In the present embodiment, step 1)The middle output signal isolation that amorphous wire GMI pops one's head in is separated into independence and does not interfere with each other
Two paths of signals specifically refer to:Toward the reference voltage connection end input reference voltage of amorphous wire GMI probe, amorphous wire GMI is visited
The voltage of the detectable signal output end output of head is exported respectively to the anode of two diodes, and the negative electrode of two diodes is distinguished
Output connection end as independent and non-interfering two paths of signals.By the way, simply, easily can realize will be non-
The output signal isolation of brilliant silk GMI probe is separated into independent two paths of signals, and will not be mutual when exerting oneself to two paths of signals
Interference.Certainly, under conditions of cost is not considered, it would however also be possible to employ including the isolation circuit including optocoupler, which is equally
The output signal isolation that can realize amorphous wire GMI pops one's head in is separated into independent two paths of signals, will not be described here.
As shown in figure 4, the present embodiment based on single probe biological magnetic field detection circuit of GMI effect include isolation circuit 1, the
One low-pass filter unit 2, the second low-pass filter unit 3 and differential amplification unit 4, the input of isolation circuit 1 and amorphous wire GMI
The detectable signal output end of probe is connected, an output end of isolation circuit 1 and the input phase of the first low-pass filter unit 2
Even, another output end is connected with the input of the second low-pass filter unit 3, and the input of differential amplification unit 4 is respectively with the
One low-pass filter unit 2, the second low-pass filter unit 3 are connected, and the cut-off frequency of the first low-pass filter unit 1 is than detection target life
The higher limit of thing field signal frequency separation is high, and the cut-off frequency of the second low-pass filter unit 2 is than detection target organism magnetic field letter
The lower limit of number frequency separation is low.
As shown in figure 4, isolation circuit 1 includes N balanced potentiometer RP, diode D1 and diode D2,
N balanced potentiometer RPA fixing termination power VCC, another fixing end ground connection or reference potential, tune
The reference voltage connection end that section end is popped one's head in amorphous wire GMI is connected, and the anode of the anode of diode D1 and diode D2 connects jointly
It is connected to the detectable signal output end of amorphous wire GMI probe, the input phase of the negative electrode of diode D1 and the first low-pass filter unit 2
Even, the input of the negative electrode of diode D2 and the second low-pass filter unit 3 is connected.N balanced potentiometer RPWith
Reference voltage is improved, the conduction voltage drop of diode D1 and diode D2 is offset so that diode is in pre- conducting state, even if
The induced electricity electromotive force for obtaining amorphous wire GMI probe can be passed in subsequent conditioning circuit by diode D1 and diode D2.Consider
The conduction voltage drop about 0.1V of diode D1 and diode D20.7V, amorphous wire GMI probe, therefore in the present embodiment, diode is led
Logical pressure drop balanced potentiometer RPAdjustable side output voltage be more than 0.8V such that it is able to guarantee offset diode D1 and diode D2
Conduction voltage drop so that diode be in pre- conducting state.
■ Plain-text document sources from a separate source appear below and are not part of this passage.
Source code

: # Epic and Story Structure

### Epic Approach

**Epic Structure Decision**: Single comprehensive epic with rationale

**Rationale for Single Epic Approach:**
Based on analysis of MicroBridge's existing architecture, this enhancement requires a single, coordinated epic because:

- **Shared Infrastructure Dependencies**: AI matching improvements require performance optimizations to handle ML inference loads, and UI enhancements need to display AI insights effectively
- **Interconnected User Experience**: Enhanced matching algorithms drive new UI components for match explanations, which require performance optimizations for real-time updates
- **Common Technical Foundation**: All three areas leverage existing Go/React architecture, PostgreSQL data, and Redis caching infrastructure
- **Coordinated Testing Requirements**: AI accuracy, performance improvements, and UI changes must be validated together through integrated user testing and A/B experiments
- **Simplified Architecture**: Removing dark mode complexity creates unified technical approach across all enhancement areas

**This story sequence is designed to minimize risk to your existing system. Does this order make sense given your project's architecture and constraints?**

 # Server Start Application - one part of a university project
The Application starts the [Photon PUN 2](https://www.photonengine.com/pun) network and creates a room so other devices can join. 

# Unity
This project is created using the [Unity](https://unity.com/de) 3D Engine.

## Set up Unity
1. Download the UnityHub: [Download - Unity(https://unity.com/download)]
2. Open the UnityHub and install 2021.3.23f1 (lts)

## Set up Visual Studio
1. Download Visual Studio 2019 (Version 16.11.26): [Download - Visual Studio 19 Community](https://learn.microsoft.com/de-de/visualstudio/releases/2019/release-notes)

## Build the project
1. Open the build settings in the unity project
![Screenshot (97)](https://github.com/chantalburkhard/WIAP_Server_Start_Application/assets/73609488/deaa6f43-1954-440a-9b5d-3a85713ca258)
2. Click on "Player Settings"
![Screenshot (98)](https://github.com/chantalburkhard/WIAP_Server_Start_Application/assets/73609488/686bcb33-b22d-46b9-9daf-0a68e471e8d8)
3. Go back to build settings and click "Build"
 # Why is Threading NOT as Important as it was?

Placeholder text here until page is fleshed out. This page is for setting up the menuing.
As shown in figure 4, the first low-pass filter unit 2 includes electric capacity C1, resistance R1 and resistance R2, resistance R2 is serially connected with two poles
Between the negative electrode of pipe D1, an input of differential amplification unit 4, one end of resistance R1 is connected to the negative electrode of diode D1, electricity
Between resistance R2, the other end of resistance R1 is grounded or reference potential, and one end of electric capacity C1 is connected to resistance R2, differential amplification unit 4
An input between, the other end of electric capacity C1 ground connection or reference potential.The effect of low pass filter is exactly to be believed by low frequency
Number, filter high-frequency signal, electric capacity C1, resistance R1 and resistance R2 composition passive low ventilating filter ,-the 3dB of passive low ventilating filter
Cut-off frequency f01Meet formula f01=1/(2πR2C1), wherein R2For the resistance value of resistance R2, C1Capacitance for electric capacity C1.
As shown in figure 4, the second low-pass filter unit 3 includes electric capacity C2, resistance R3 and resistance R4, resistance R4 is serially connected with two poles
Between the negative electrode of pipe D2, another input of differential amplification unit 4, one end of resistance R3 be connected to the negative electrode of diode D2,
Between resistance R4, the other end of resistance R3 is grounded or reference potential, and one end of electric capacity C2 is connected to resistance R4, differential amplification unit
Between 4 another input, the other end of electric capacity C2 is grounded or reference potential.Second low-pass filter circuit 3 and the first low pass
2 structure of filter circuit is identical, and simply cut-off frequency is different, in the present embodiment, the cut-off frequency f of the second low-pass filter circuit 302Full
Sufficient formula f02=1/(2πR3C2), wherein R3For the resistance value of resistance R3, C2Capacitance for electric capacity C2.R1=R3 in the present embodiment,
Conducting resistance in view of diode D1 and D2 is greater than 6k Ω for the resistance of 400 ~ 600 Ω, R1 and R3.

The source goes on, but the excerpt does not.